In the new budget outlined by Pennsylvania Gov. Tom Corbett on Tuesday, zoos and public broadcasting are hurt, and other arts and culture organizations either hold steady or see only modest cuts. What is your reaction to the proposal?
Pennsylvania Gov. Tom Corbett on Tuesday outlined his administration’s budget priorities for the coming year. The 2012-13 budget would be, in his words, “lean and demanding,” and he has pledged to raise no taxes. Zoos and public broadcasting are hurt, and other arts and culture organizations either hold steady or see only modest cuts.
The Greater Philadelphia Cultural Alliance reacted to the proposal, saying it has mixed results for the arts community.

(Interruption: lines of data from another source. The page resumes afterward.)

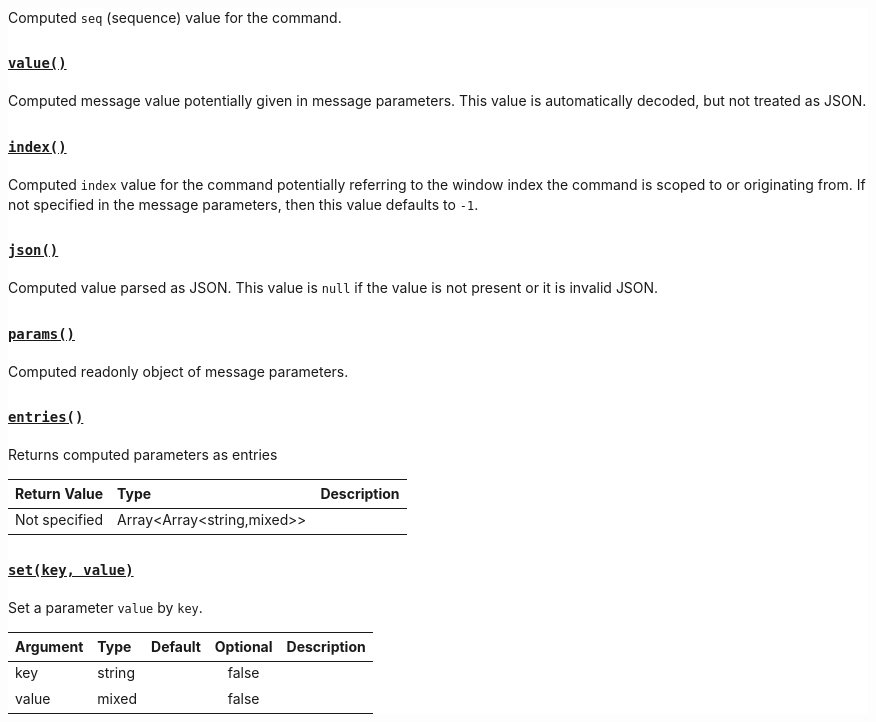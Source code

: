 Computed `seq` (sequence) value for the command.

### [`value()`](https://github.com/socketsupply/socket-api/blob/master//Users/paolofragomeni/projects/socketsupply/socket-api/ipc.js#L521)

Computed message value potentially given in message parameters.
 This value is automatically decoded, but not treated as JSON.

### [`index()`](https://github.com/socketsupply/socket-api/blob/master//Users/paolofragomeni/projects/socketsupply/socket-api/ipc.js#L530)

Computed `index` value for the command potentially referring to
 the window index the command is scoped to or originating from. If not
 specified in the message parameters, then this value defaults to `-1`.

### [`json()`](https://github.com/socketsupply/socket-api/blob/master//Users/paolofragomeni/projects/socketsupply/socket-api/ipc.js#L547)

Computed value parsed as JSON. This value is `null` if the value is not present
 or it is invalid JSON.

### [`params()`](https://github.com/socketsupply/socket-api/blob/master//Users/paolofragomeni/projects/socketsupply/socket-api/ipc.js#L554)

Computed readonly object of message parameters.

### [`entries()`](https://github.com/socketsupply/socket-api/blob/master//Users/paolofragomeni/projects/socketsupply/socket-api/ipc.js#L562)

Returns computed parameters as entries

| Return Value | Type | Description |
| :---         | :--- | :---        |
| Not specified | Array<Array<string,mixed>> |  |


### [`set(key, value)`](https://github.com/socketsupply/socket-api/blob/master//Users/paolofragomeni/projects/socketsupply/socket-api/ipc.js#L573)

Set a parameter `value` by `key`.

| Argument | Type | Default | Optional | Description |
| :---     | :--- | :---:   | :---:    | :---        |
| key | string |  | false |  |
| value | mixed |  | false |  |
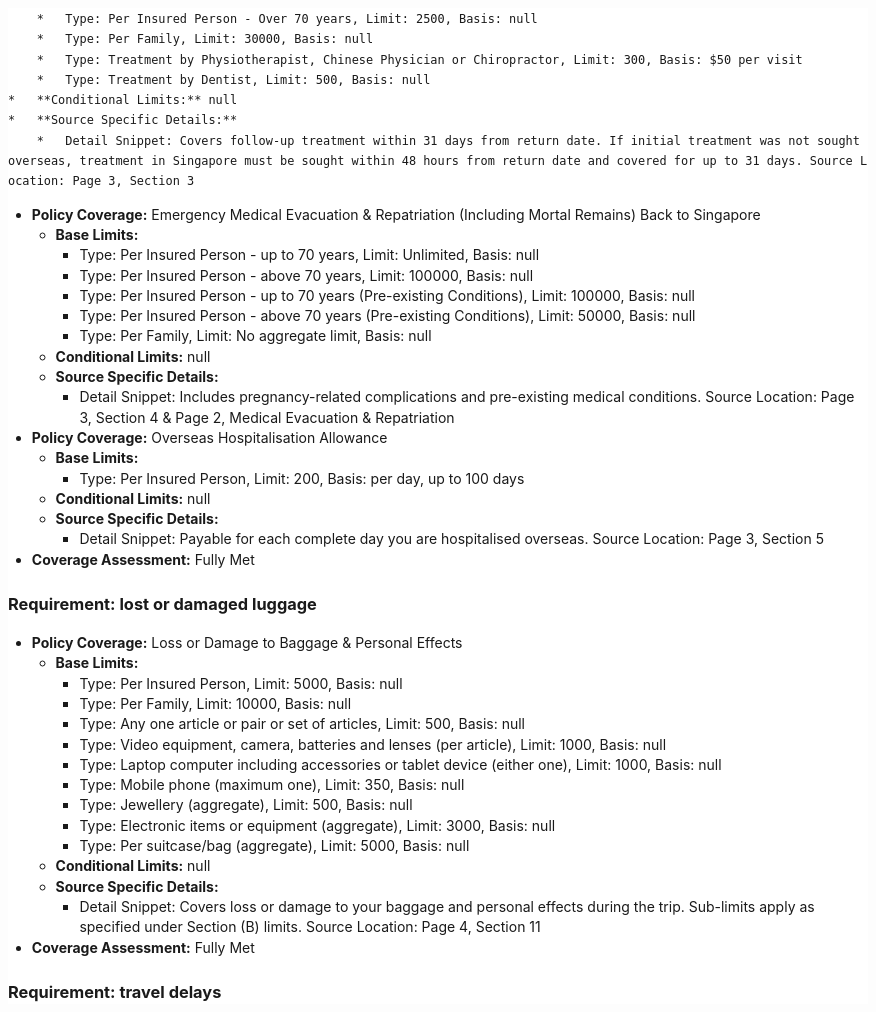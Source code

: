         *   Type: Per Insured Person - Over 70 years, Limit: 2500, Basis: null
        *   Type: Per Family, Limit: 30000, Basis: null
        *   Type: Treatment by Physiotherapist, Chinese Physician or Chiropractor, Limit: 300, Basis: $50 per visit
        *   Type: Treatment by Dentist, Limit: 500, Basis: null
    *   **Conditional Limits:** null
    *   **Source Specific Details:**
        *   Detail Snippet: Covers follow-up treatment within 31 days from return date. If initial treatment was not sought overseas, treatment in Singapore must be sought within 48 hours from return date and covered for up to 31 days. Source Location: Page 3, Section 3
*   **Policy Coverage:** Emergency Medical Evacuation & Repatriation (Including Mortal Remains) Back to Singapore
    *   **Base Limits:**
        *   Type: Per Insured Person - up to 70 years, Limit: Unlimited, Basis: null
        *   Type: Per Insured Person - above 70 years, Limit: 100000, Basis: null
        *   Type: Per Insured Person - up to 70 years (Pre-existing Conditions), Limit: 100000, Basis: null
        *   Type: Per Insured Person - above 70 years (Pre-existing Conditions), Limit: 50000, Basis: null
        *   Type: Per Family, Limit: No aggregate limit, Basis: null
    *   **Conditional Limits:** null
    *   **Source Specific Details:**
        *   Detail Snippet: Includes pregnancy-related complications and pre-existing medical conditions. Source Location: Page 3, Section 4 & Page 2, Medical Evacuation & Repatriation
*   **Policy Coverage:** Overseas Hospitalisation Allowance
    *   **Base Limits:**
        *   Type: Per Insured Person, Limit: 200, Basis: per day, up to 100 days
    *   **Conditional Limits:** null
    *   **Source Specific Details:**
        *   Detail Snippet: Payable for each complete day you are hospitalised overseas. Source Location: Page 3, Section 5
*   **Coverage Assessment:** Fully Met

### Requirement: lost or damaged luggage

*   **Policy Coverage:** Loss or Damage to Baggage & Personal Effects
    *   **Base Limits:**
        *   Type: Per Insured Person, Limit: 5000, Basis: null
        *   Type: Per Family, Limit: 10000, Basis: null
        *   Type: Any one article or pair or set of articles, Limit: 500, Basis: null
        *   Type: Video equipment, camera, batteries and lenses (per article), Limit: 1000, Basis: null
        *   Type: Laptop computer including accessories or tablet device (either one), Limit: 1000, Basis: null
        *   Type: Mobile phone (maximum one), Limit: 350, Basis: null
        *   Type: Jewellery (aggregate), Limit: 500, Basis: null
        *   Type: Electronic items or equipment (aggregate), Limit: 3000, Basis: null
        *   Type: Per suitcase/bag (aggregate), Limit: 5000, Basis: null
    *   **Conditional Limits:** null
    *   **Source Specific Details:**
        *   Detail Snippet: Covers loss or damage to your baggage and personal effects during the trip. Sub-limits apply as specified under Section (B) limits. Source Location: Page 4, Section 11
*   **Coverage Assessment:** Fully Met

### Requirement: travel delays
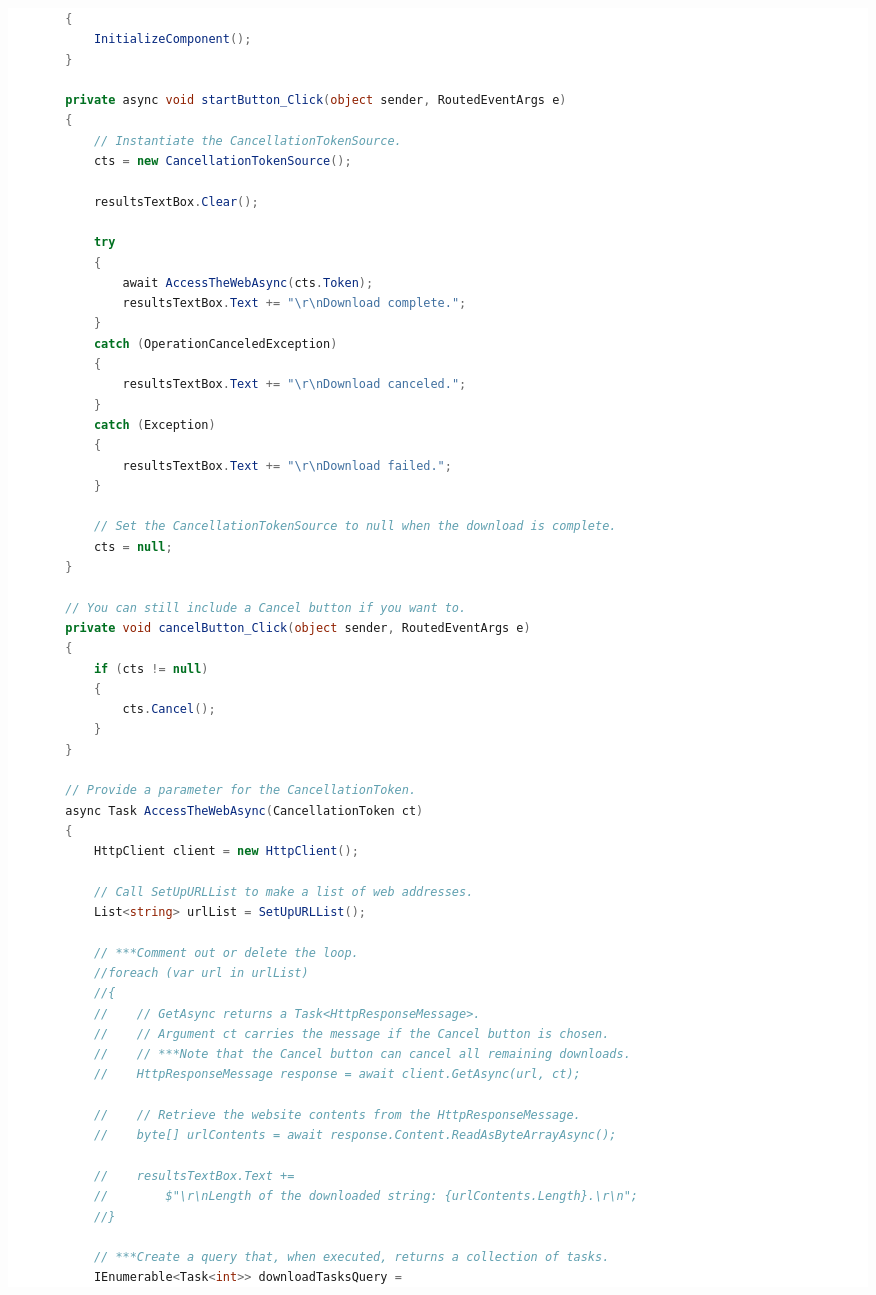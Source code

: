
 ```csharp  
        {  
            InitializeComponent();  
        }  
  
        private async void startButton_Click(object sender, RoutedEventArgs e)  
        {  
            // Instantiate the CancellationTokenSource.  
            cts = new CancellationTokenSource();  
  
            resultsTextBox.Clear();  
  
            try  
            {  
                await AccessTheWebAsync(cts.Token);  
                resultsTextBox.Text += "\r\nDownload complete.";  
            }  
            catch (OperationCanceledException)  
            {  
                resultsTextBox.Text += "\r\nDownload canceled.";  
            }  
            catch (Exception)  
            {  
                resultsTextBox.Text += "\r\nDownload failed.";  
            }  
  
            // Set the CancellationTokenSource to null when the download is complete.  
            cts = null;  
        }  
  
        // You can still include a Cancel button if you want to.  
        private void cancelButton_Click(object sender, RoutedEventArgs e)  
        {  
            if (cts != null)  
            {  
                cts.Cancel();  
            }  
        }  
  
        // Provide a parameter for the CancellationToken.  
        async Task AccessTheWebAsync(CancellationToken ct)  
        {  
            HttpClient client = new HttpClient();  
  
            // Call SetUpURLList to make a list of web addresses.  
            List<string> urlList = SetUpURLList();  
  
            // ***Comment out or delete the loop.  
            //foreach (var url in urlList)  
            //{  
            //    // GetAsync returns a Task<HttpResponseMessage>.
            //    // Argument ct carries the message if the Cancel button is chosen.
            //    // ***Note that the Cancel button can cancel all remaining downloads.  
            //    HttpResponseMessage response = await client.GetAsync(url, ct);  
  
            //    // Retrieve the website contents from the HttpResponseMessage.  
            //    byte[] urlContents = await response.Content.ReadAsByteArrayAsync();  
  
            //    resultsTextBox.Text +=  
            //        $"\r\nLength of the downloaded string: {urlContents.Length}.\r\n";
            //}  
  
            // ***Create a query that, when executed, returns a collection of tasks.  
            IEnumerable<Task<int>> downloadTasksQuery =  
```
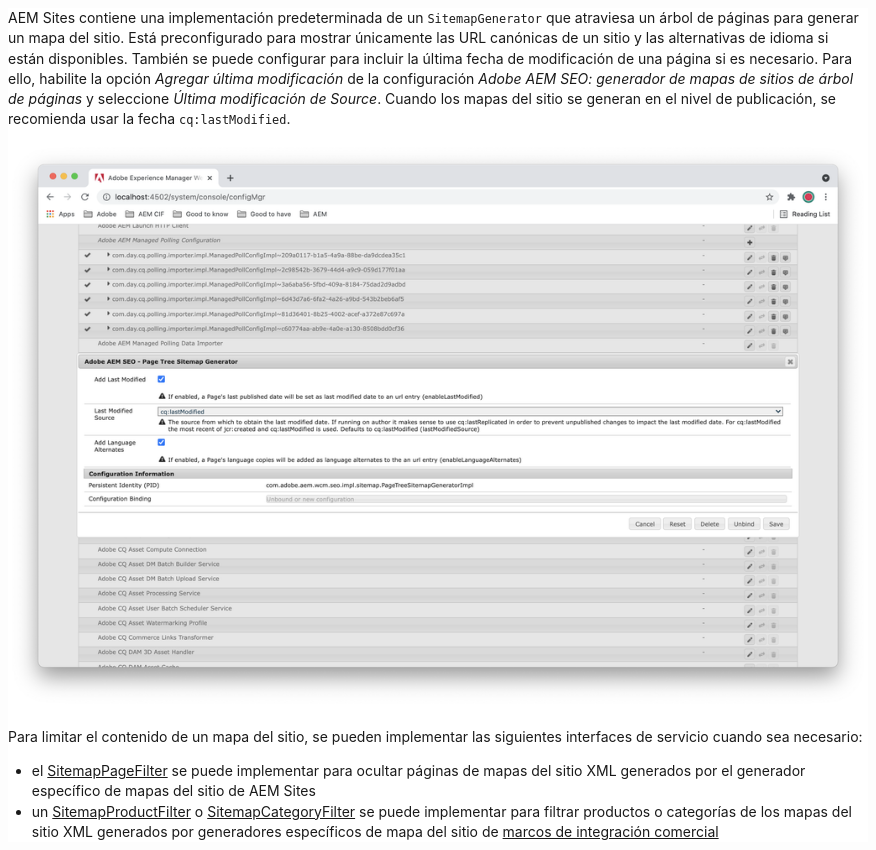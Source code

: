 AEM Sites contiene una implementación predeterminada de un `SitemapGenerator` que atraviesa un árbol de páginas para generar un mapa del sitio. Está preconfigurado para mostrar únicamente las URL canónicas de un sitio y las alternativas de idioma si están disponibles. También se puede configurar para incluir la última fecha de modificación de una página si es necesario. Para ello, habilite la opción _Agregar última modificación_ de la configuración _Adobe AEM SEO: generador de mapas de sitios de árbol de páginas_ y seleccione _Última modificación de Source_. Cuando los mapas del sitio se generan en el nivel de publicación, se recomienda usar la fecha `cq:lastModified`.

![Adobe AEM SEO: configuración del generador de mapas del sitio del árbol de páginas](assets/sling-sitemap-pagetreegenerator.png)

Para limitar el contenido de un mapa del sitio, se pueden implementar las siguientes interfaces de servicio cuando sea necesario:

* el [SitemapPageFilter](https://javadoc.io/doc/com.adobe.cq.wcm/com.adobe.aem.wcm.seo/latest/com/adobe/aem/wcm/seo/sitemap/SitemapPageFilter.html) se puede implementar para ocultar páginas de mapas del sitio XML generados por el generador específico de mapas del sitio de AEM Sites
* un [SitemapProductFilter](https://javadoc.io/doc/com.adobe.commerce.cif/core-cif-components-core/latest/com/adobe/cq/commerce/core/components/services/sitemap/SitemapProductFilter.html) o [SitemapCategoryFilter](https://javadoc.io/doc/com.adobe.commerce.cif/core-cif-components-core/latest/com/adobe/cq/commerce/core/components/services/sitemap/SitemapCategoryFilter.html) se puede implementar para filtrar productos o categorías de los mapas del sitio XML generados por generadores específicos de mapa del sitio de [marcos de integración comercial](https://experienceleague.adobe.com/docs/experience-manager-cloud-service/content/content-and-commerce/home.html?lang=es)
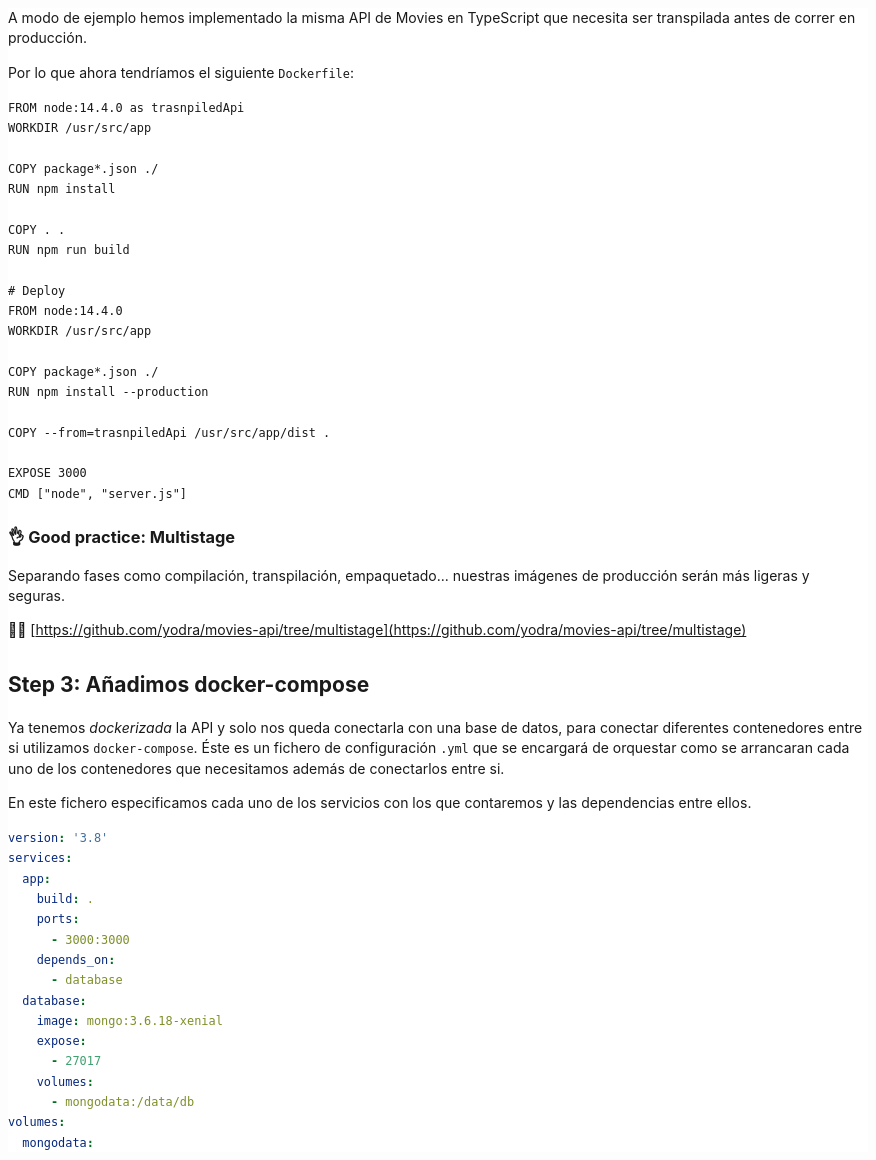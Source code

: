 A modo de ejemplo hemos implementado la misma API de Movies en TypeScript que necesita ser transpilada antes de correr en producción.

Por lo que ahora tendríamos el siguiente `Dockerfile`:

```docker
FROM node:14.4.0 as trasnpiledApi
WORKDIR /usr/src/app

COPY package*.json ./
RUN npm install

COPY . .
RUN npm run build

# Deploy
FROM node:14.4.0
WORKDIR /usr/src/app

COPY package*.json ./
RUN npm install --production

COPY --from=trasnpiledApi /usr/src/app/dist .

EXPOSE 3000
CMD ["node", "server.js"]
```

### 👌 **Good practice: Multistage**

Separando fases como compilación, transpilación, empaquetado... nuestras imágenes de producción serán más ligeras y seguras.

👩‍💻 [https://github.com/yodra/movies-api/tree/multistage](https://github.com/yodra/movies-api/tree/multistage)

## Step 3: Añadimos docker-compose

Ya tenemos *dockerizada* la API y solo nos queda conectarla con una base de datos, para conectar diferentes contenedores entre si utilizamos `docker-compose`. Éste es un fichero de configuración `.yml` que se encargará de orquestar como se arrancaran cada uno de los contenedores que necesitamos además de conectarlos entre si.

En este fichero especificamos cada uno de los servicios con los que contaremos y las dependencias entre ellos.

```yaml
version: '3.8'
services:
  app:
    build: .
    ports:
      - 3000:3000
    depends_on:
      - database
  database:
    image: mongo:3.6.18-xenial
    expose:
      - 27017
    volumes:
      - mongodata:/data/db
volumes:
  mongodata:
```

Funding for the Pennsylvania Council on the Arts holds steady at about $9 million, about $8 million of which goes to community arts grants.
The Pennsylvania Historical and Museums Commission would see a reduction of 3.6% to its budget, including a 5% decrease in funding for state historic preservation. The organization’s museum assistance grants are eliminated for a third year running.
Funding for the state’s zoos is eliminated completely, from $450,000 last year.
Public television has been removed from consideration altogether.
There are arguments to be made about the number of jobs the arts and culture community brings to the region, the amount of tax revenues generated by arts patrons, and the value of community programs created by arts organizations.
However, there are also arguments to be made that, in the game of spending priorities the government is struggling with, the governor has little choice.
It’s too simple to ask “How do you feel about arts cuts?” We all love our zoos and museums and such (don’t we?). The arts sector is always vulnerable in times like these. Too vulnerable?